Per Massimo Ciancimino qualcosa è cambiato. “Sento grande ostilità nei miei confronti e non vedo la volontà di andare oltre e scavare nelle cose”. Il figlio dell’ex sindaco di Palermo oggi, per la prima volta dopo un lungo periodo di collaborazione, si è avvalso della facoltà di non rispondere di fronte ai magistrati di Caltanissetta, dove è comparso in qualità di indagato, non di dichiarante. Non è la prima volta che si manifestano frizioni fra Ciancimino jr e la procura nissena che indaga sulle stragi del 1992. Ma, fino a ora, non c’era mai stata una presa di posizione così chiara. Massimo Ciancimino è, infatti, indagato per calunnia.
“Ho deciso di collaborare e me ne sto uscendo con le ossa rotte” si sfoga il supertestimone della presunta trattativa fra Cosa nostre e pezzi delle istituzioni. “La verità a 360 gradi fa male, anche a me – continua – ma ho sempre detto che non sono il detentore di una verità assoluta, le cose che so, le so ‘de relato’, dico quello che mi hanno raccontato. Ho dato la massima fiducia, avevo solo una condanna indultata e prescritta e oggi, dopo la mia collaborazione, mi contestano nove episodi. Ai Gasparri e ai Cicchitto vorrei dire che ho le ossa rotte, vorrei sapere dov’è il mio tornaconto. Sarebbe stato meglio conformarsi al silenzio confortante dei figli di Provenzano o di Riina”.
Il caso Ciancimino è scoppiato venerdì scorso quando è stata diffusa la notizia che il testimone aveva indicato in Gianni De Gennaro – già capo della polizia e braccio destro di Giovanni Falcone – l’ormai noto ‘signor Franco’, collante della trattativa e uomo cerniera fra le istituzioni e Cosa nostra. “Io sono stato accusato per quanto riferito a un ufficiale della Dia mentre non ero sottoposto a interrogatorio. Non mi avevano avvisato che quanto dicevo sarebbe stato verbalizzato. Così sono saltati gli elementi di garanzia”. In effetti, secondo il legale Francesca Russo, nell’interrogatorio reso di fronte ai magistrati, Massimo Ciancimino avrebbe fatto riferimento a De Gennaro come componente dell’entourage del ‘signor Franco’ e sempre come confidenza fatta dal padre, viziata, tra l’altro, dall’astio del politico nei suoi confronti.
Ma mentre coi magistrati di Caltanissetta il rapporto di collaborazione sembrerebbe compromesso, nei confronti dei giudici di Palermo la posizione è diversa. In loro, infatti, il testimone vede “un atteggiamento laico teso al fine della ricerca della verità a prescindere di chi sia coinvolto, senza pregiudizi nei miei confronti”.
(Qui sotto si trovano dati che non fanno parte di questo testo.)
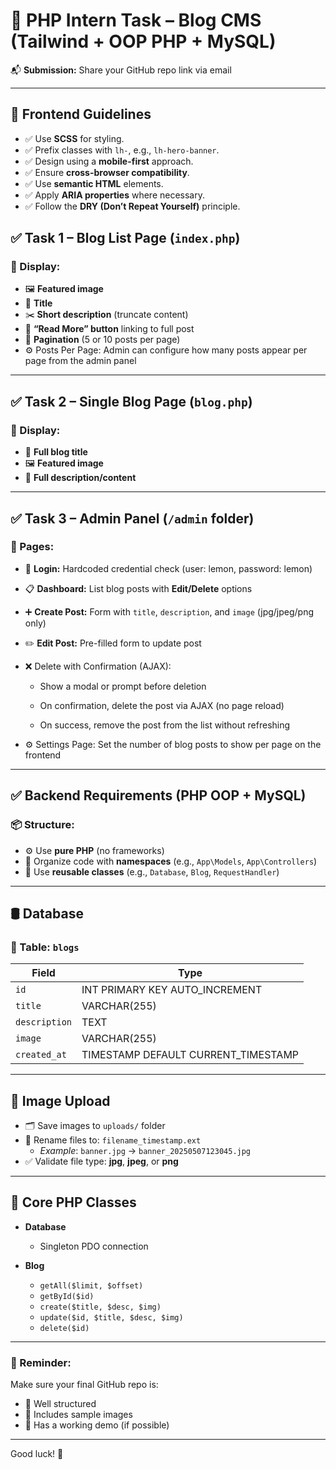 # 💼 PHP Intern Task – Blog CMS (Tailwind + OOP PHP + MySQL)

📬 **Submission:** Share your GitHub repo link via email

---

## 🎨 Frontend Guidelines

- ✅ Use **SCSS** for styling.
- ✅ Prefix classes with `lh-`, e.g., `lh-hero-banner`.
- ✅ Design using a **mobile-first** approach.
- ✅ Ensure **cross-browser compatibility**.
- ✅ Use **semantic HTML** elements.
- ✅ Apply **ARIA properties** where necessary.
- ✅ Follow the **DRY (Don’t Repeat Yourself)** principle.

## ✅ Task 1 – Blog List Page (`index.php`)

### 📌 Display:
- 🖼️ **Featured image**  
- 📝 **Title**  
- ✂️ **Short description** (truncate content)  
- 🔗 **“Read More” button** linking to full post  
- 📄 **Pagination** (5 or 10 posts per page)
- ⚙️ Posts Per Page: Admin can configure how many posts appear per page from the admin panel

---

## ✅ Task 2 – Single Blog Page (`blog.php`)

### 📌 Display:
- 📝 **Full blog title**  
- 🖼️ **Featured image**  
- 📖 **Full description/content**

---

## ✅ Task 3 – Admin Panel (`/admin` folder)

### 📌 Pages:
- 🔐 **Login:** Hardcoded credential check (user: lemon, password: lemon)
- 📋 **Dashboard:** List blog posts with **Edit/Delete** options  
- ➕ **Create Post:** Form with `title`, `description`, and `image` (jpg/jpeg/png only)  
- ✏️ **Edit Post:** Pre-filled form to update post  
- ❌ Delete with Confirmation (AJAX):

    - Show a modal or prompt before deletion

    - On confirmation, delete the post via AJAX (no page reload)

    - On success, remove the post from the list without refreshing
- ⚙️ Settings Page: Set the number of blog posts to show per page on the frontend

---

## ✅ Backend Requirements (PHP OOP + MySQL)

### 📦 Structure:
- ⚙️ Use **pure PHP** (no frameworks)
- 🧱 Organize code with **namespaces** (e.g., `App\Models`, `App\Controllers`)
- 🧩 Use **reusable classes** (e.g., `Database`, `Blog`, `RequestHandler`)

---

## 🛢️ Database

### 📌 Table: `blogs`
| Field        | Type                               |
|--------------|------------------------------------|
| `id`         | INT PRIMARY KEY AUTO_INCREMENT     |
| `title`      | VARCHAR(255)                       |
| `description`| TEXT                               |
| `image`      | VARCHAR(255)                       |
| `created_at` | TIMESTAMP DEFAULT CURRENT_TIMESTAMP|

---

## 📁 Image Upload

- 🗂️ Save images to `uploads/` folder  
- 📝 Rename files to: `filename_timestamp.ext`  
  - _Example_: `banner.jpg` → `banner_20250507123045.jpg`  
- ✅ Validate file type: **jpg**, **jpeg**, or **png**

---

## 🧠 Core PHP Classes

- **Database**  
  - Singleton PDO connection

- **Blog**  
  - `getAll($limit, $offset)`  
  - `getById($id)`  
  - `create($title, $desc, $img)`  
  - `update($id, $title, $desc, $img)`  
  - `delete($id)`

---

### 📎 Reminder:
Make sure your final GitHub repo is:
- 📁 Well structured
- 📸 Includes sample images
- 📜 Has a working demo (if possible)

---

Good luck! 🚀
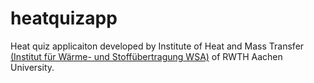 # heatquizapp

Heat quiz applicaiton developed by Institute of Heat and Mass Transfer [(Institut für Wärme- und Stoffübertragung WSA)]('https://www.wsa.rwth-aachen.de/go/id/gkct/?lidx=1') of RWTH Aachen University.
“E’ triste – ha poi concluso Ciancimino jr – che nel 2010 Vito Ciancimino abbia ragione. Quando scrivevamo il libro mi aveva avvertito che se avessi raccontato queste cose mi avrebbero preso per pazzo. Il percorso di collaborazione è stato tutto in salita, volevo essere da esempio ma nessuno mi seguirà”.